Yes, it would. I understand that you want to let her sleep late in the morning because she falls asleep at night so late, but I am afraid this is preventing you from having an earlier BT. Like I said before, one aims for a 12h night 12h day. So if you let her wake up at 9:30 there's no wonder she only falls asleep at 22, yk?
I would start and wake her earlier in the morning if I were you to preserve BT.
Any suggestions on what you do if you put your baby to bed at 7pm but they won't settle?
If you move your WU in the morning earlier I could imagine she'd go down earlier in the evening as well without hours of fussing.
I did things different than you. BT was 19 no matter what and if DS didn't settle then I would sit and shh/pat for a couple of hours till he fell asleep. You are right - this is extremely exhausting, but I find the other solution of having an A time even worse.
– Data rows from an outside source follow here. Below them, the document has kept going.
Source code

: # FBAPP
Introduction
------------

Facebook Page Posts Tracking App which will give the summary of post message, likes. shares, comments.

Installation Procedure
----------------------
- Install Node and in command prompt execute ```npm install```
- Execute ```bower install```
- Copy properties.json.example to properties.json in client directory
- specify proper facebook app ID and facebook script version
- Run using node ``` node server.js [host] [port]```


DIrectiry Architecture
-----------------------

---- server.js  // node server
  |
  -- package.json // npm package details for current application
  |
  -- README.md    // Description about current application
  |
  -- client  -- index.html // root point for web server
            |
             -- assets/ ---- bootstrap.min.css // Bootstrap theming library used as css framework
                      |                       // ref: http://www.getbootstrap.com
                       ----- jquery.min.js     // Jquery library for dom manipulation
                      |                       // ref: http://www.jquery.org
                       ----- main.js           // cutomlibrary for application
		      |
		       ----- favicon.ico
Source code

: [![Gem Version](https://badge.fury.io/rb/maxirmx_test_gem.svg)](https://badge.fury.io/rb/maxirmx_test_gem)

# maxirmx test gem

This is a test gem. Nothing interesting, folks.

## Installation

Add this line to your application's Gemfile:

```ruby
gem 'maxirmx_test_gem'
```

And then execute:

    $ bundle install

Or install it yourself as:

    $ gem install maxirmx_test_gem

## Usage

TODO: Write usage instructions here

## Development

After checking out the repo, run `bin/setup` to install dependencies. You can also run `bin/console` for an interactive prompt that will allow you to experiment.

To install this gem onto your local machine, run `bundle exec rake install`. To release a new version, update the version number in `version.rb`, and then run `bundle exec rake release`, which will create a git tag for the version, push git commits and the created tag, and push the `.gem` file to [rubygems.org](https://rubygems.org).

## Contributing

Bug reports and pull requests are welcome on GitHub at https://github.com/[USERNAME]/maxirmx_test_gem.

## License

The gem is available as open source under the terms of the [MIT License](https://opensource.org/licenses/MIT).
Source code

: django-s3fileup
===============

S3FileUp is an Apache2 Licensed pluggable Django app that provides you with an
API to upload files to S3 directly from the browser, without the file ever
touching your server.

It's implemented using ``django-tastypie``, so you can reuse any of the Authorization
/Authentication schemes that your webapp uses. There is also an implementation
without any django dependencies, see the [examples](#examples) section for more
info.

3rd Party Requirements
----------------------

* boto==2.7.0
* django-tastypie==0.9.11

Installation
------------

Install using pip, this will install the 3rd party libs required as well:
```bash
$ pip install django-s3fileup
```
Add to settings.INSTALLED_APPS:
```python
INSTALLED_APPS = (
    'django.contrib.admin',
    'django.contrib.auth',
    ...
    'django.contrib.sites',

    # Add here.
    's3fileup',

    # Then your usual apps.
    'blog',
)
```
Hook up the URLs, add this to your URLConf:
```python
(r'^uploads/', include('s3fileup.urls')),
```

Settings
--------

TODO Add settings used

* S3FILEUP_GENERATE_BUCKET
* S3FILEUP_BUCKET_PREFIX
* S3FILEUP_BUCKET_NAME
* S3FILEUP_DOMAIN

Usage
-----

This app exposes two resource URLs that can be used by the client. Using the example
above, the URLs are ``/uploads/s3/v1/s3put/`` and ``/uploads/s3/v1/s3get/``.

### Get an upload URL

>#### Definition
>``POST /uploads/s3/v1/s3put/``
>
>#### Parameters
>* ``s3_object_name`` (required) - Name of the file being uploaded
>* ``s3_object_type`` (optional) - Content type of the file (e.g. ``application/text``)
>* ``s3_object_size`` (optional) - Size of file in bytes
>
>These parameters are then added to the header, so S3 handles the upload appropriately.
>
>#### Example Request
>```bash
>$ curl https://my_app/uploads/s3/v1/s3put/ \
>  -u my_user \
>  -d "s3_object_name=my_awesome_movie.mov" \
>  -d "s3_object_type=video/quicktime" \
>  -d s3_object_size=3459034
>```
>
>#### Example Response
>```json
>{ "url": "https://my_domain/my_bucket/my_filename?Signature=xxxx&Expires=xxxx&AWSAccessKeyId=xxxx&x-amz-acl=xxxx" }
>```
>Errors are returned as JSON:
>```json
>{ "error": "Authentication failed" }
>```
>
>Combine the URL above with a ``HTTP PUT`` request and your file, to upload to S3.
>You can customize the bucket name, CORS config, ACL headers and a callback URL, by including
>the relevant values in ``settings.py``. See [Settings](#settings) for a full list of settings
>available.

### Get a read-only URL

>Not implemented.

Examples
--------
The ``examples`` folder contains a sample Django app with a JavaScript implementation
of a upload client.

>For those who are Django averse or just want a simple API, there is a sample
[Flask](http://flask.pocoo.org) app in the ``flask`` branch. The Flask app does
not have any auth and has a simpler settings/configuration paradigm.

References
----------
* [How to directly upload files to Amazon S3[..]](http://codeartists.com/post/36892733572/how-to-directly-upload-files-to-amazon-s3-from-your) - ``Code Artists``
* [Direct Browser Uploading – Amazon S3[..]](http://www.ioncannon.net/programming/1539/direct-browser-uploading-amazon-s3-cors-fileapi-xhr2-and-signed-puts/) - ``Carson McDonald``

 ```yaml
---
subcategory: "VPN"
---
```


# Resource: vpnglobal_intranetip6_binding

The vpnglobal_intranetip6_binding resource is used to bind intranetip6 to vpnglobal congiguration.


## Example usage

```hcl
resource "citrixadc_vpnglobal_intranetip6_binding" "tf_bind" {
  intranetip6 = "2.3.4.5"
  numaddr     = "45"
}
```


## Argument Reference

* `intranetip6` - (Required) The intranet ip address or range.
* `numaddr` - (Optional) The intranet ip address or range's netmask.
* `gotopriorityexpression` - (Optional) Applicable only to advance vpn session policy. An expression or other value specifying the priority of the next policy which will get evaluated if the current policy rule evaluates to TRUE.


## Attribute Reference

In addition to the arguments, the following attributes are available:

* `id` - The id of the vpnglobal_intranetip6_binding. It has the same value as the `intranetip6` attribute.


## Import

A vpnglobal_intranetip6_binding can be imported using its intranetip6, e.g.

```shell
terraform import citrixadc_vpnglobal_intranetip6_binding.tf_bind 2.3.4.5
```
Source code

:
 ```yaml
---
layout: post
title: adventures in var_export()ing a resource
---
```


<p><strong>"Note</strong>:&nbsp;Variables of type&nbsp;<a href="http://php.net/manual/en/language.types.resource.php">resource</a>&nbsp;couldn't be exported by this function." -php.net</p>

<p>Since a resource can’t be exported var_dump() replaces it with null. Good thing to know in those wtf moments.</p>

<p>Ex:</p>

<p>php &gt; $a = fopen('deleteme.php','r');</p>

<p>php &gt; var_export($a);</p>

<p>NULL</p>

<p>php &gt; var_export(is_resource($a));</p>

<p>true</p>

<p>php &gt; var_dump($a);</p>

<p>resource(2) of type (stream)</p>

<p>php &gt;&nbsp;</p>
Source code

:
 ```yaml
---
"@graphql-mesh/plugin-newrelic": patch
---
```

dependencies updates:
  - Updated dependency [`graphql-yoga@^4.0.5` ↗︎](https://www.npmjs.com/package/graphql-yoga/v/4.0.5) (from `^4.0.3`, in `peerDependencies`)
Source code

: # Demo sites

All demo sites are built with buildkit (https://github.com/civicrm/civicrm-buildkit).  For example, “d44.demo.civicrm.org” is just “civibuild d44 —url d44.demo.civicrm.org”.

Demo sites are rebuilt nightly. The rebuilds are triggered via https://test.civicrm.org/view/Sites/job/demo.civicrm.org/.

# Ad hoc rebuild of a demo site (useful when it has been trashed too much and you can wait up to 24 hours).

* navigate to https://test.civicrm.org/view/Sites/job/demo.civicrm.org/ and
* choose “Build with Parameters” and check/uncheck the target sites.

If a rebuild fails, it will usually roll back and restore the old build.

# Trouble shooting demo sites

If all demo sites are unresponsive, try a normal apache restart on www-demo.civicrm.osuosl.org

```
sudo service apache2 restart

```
At least it was for us.
After a few BT like this we were always back to having a quiet and relaxed BT. I remember once I tried to take him out of the room and have some quiet A time because he wouldn't fall asleep and I swore I'd never do it again. It took me then far longer to put him to sleep than without taking him out of the room. I also found that if it took me more than an hour to shh/pat and he was still not asleep a bottle helped him to calm down and he usually fell asleep on it.
I am not saying this will work for you as well, we are different, our babies are different and you need to find YOUR way to cope with it. But somehow she needs to know that it's sleepy time now and not A time, I think it confuses her that she is put down to bed and then after a while she has play time again.
Even if you choose to take her out of the room and a lot of mommies do that, then I wouldn't do it for more than 10-15min and then try to put her down again.
How are you trying to put her down at BT? When she wakes up are you using pat/shh or you have a different way?
Also, the BT and the NW would be a result of her day routine, the amount of A time she has and the amount of day sleep. Once this is sorted then evening and nights usually get much better. How are you doing now with A times? How are her naps?